The Harbinger slipped the end of the chain over a six foot tall spike in the ground. “Hello, Pesta. Where’s my payment?”
Pesta tossed a sack of gold onto her desk, continuing to eye the Harbinger that stood in front of her. He reached for the sack of gold but was intercepted by her hand running up the length of his muscular, tattooed arm.
“I’m sure you’ve had a long, hard journey, wouldn’t you rather something a bit softer and hotter than gold to soothe your weary bones? The offer of my bed isn’t something I give to just any…man.” She ran her tongue over her perfect, red, glossy lips.

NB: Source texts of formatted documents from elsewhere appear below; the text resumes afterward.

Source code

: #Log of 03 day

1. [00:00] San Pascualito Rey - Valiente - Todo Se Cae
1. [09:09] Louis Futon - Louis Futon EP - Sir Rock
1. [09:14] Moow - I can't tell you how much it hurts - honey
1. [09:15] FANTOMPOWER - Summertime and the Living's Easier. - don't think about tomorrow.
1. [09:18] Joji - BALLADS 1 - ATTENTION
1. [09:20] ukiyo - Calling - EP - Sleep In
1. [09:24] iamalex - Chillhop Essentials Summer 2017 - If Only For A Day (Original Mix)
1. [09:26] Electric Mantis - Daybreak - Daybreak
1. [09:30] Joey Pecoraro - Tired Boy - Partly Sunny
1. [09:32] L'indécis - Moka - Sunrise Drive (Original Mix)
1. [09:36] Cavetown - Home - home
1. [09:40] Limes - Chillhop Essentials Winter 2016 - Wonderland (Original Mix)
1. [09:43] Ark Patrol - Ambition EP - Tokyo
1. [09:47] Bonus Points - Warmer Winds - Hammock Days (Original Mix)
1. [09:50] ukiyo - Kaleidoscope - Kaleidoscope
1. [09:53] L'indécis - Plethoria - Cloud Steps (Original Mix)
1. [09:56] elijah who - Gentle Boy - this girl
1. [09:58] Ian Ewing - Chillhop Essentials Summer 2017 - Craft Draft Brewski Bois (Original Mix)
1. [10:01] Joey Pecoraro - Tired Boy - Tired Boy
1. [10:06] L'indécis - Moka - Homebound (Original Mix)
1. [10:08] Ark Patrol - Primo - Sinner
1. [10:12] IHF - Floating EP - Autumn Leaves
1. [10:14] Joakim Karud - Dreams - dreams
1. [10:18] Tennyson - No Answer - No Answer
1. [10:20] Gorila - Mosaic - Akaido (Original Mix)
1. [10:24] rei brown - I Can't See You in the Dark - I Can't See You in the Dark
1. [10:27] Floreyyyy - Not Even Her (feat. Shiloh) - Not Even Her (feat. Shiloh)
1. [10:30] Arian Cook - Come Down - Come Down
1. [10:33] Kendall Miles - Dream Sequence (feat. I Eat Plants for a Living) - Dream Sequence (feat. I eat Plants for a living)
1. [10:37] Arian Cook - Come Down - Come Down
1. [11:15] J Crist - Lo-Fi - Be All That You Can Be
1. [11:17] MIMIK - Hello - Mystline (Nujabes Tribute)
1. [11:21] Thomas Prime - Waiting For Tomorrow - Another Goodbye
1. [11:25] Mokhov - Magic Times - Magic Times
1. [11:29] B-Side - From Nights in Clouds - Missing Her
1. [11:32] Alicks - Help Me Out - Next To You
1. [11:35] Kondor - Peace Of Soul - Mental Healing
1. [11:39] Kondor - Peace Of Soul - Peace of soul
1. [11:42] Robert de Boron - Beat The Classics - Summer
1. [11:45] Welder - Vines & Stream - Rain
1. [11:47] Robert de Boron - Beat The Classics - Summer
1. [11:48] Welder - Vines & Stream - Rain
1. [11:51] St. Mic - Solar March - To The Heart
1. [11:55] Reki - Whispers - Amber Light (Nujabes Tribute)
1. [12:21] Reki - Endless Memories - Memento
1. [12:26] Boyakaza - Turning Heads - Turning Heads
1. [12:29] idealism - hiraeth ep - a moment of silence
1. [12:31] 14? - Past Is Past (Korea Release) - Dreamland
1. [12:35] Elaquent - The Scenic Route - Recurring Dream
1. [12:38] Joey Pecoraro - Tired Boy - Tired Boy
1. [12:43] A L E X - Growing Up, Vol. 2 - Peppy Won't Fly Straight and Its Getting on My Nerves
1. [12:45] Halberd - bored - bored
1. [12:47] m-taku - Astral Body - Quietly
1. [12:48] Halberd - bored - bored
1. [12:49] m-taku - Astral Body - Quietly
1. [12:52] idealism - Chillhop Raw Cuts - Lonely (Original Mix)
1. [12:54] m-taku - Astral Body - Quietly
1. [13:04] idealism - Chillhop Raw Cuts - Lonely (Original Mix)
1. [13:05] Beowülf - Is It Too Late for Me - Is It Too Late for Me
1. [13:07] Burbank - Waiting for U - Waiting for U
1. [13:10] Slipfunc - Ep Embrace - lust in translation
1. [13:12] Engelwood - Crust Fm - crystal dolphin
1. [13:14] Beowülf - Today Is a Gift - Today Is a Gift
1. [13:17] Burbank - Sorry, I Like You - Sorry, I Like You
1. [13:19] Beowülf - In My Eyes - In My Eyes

“I’ve told you before, Pesta, I never mix business with pleasure.” With that, he picked up his bag of gold and turned to leave.

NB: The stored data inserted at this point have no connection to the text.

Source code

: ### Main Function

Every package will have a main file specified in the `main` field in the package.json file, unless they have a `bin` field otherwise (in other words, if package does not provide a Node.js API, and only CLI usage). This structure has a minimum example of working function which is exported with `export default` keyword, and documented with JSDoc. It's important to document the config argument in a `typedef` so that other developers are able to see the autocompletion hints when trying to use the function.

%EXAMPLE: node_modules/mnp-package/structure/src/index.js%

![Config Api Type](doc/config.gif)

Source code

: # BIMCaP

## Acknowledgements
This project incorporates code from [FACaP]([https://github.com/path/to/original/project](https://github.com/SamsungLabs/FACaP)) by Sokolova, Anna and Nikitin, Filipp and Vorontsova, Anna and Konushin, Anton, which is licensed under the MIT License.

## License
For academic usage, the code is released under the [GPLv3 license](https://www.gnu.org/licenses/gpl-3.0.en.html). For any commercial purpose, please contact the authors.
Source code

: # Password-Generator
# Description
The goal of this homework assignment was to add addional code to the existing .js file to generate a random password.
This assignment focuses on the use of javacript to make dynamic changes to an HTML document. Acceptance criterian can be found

The man he had brought in stepped in front of him, a feeble attempt to block his path. The Harbinger raised his arm to backhand the man out of his way.
The man quickly whispered into the Harbinger’s ear words he never thought he would hear—an offer too good to turn down.
“What’s your name human?”
“It was Laird.”
With his arm poised to strike, he instead flicked the chain off of the spike, leaving the man free to escape into an eternity of pain. The man stood still for a heartbeat, staring into the Harbinger’s still blue eyes. “Well, Laird, I would run if I were you, she’s not as angelic as she looks.”
The Harbinger casually walked out of the tent, past the gate, and back to the ferry, holding out the coin that floated above his hand to Charon. As the ferry drifted back toward the River Styx, he heard Pesta screaming for someone to stop the man that now ran past the boned gate and into the fiery landscape.
Timoteus folded his wings against his back and relaxed himself into the ferry as it floated back through the fiery river. He reflected on what that man had said. A female Harbinger had never existed, yet he was intrigued by his statement. “Her name is Jenna, she’s one of you.”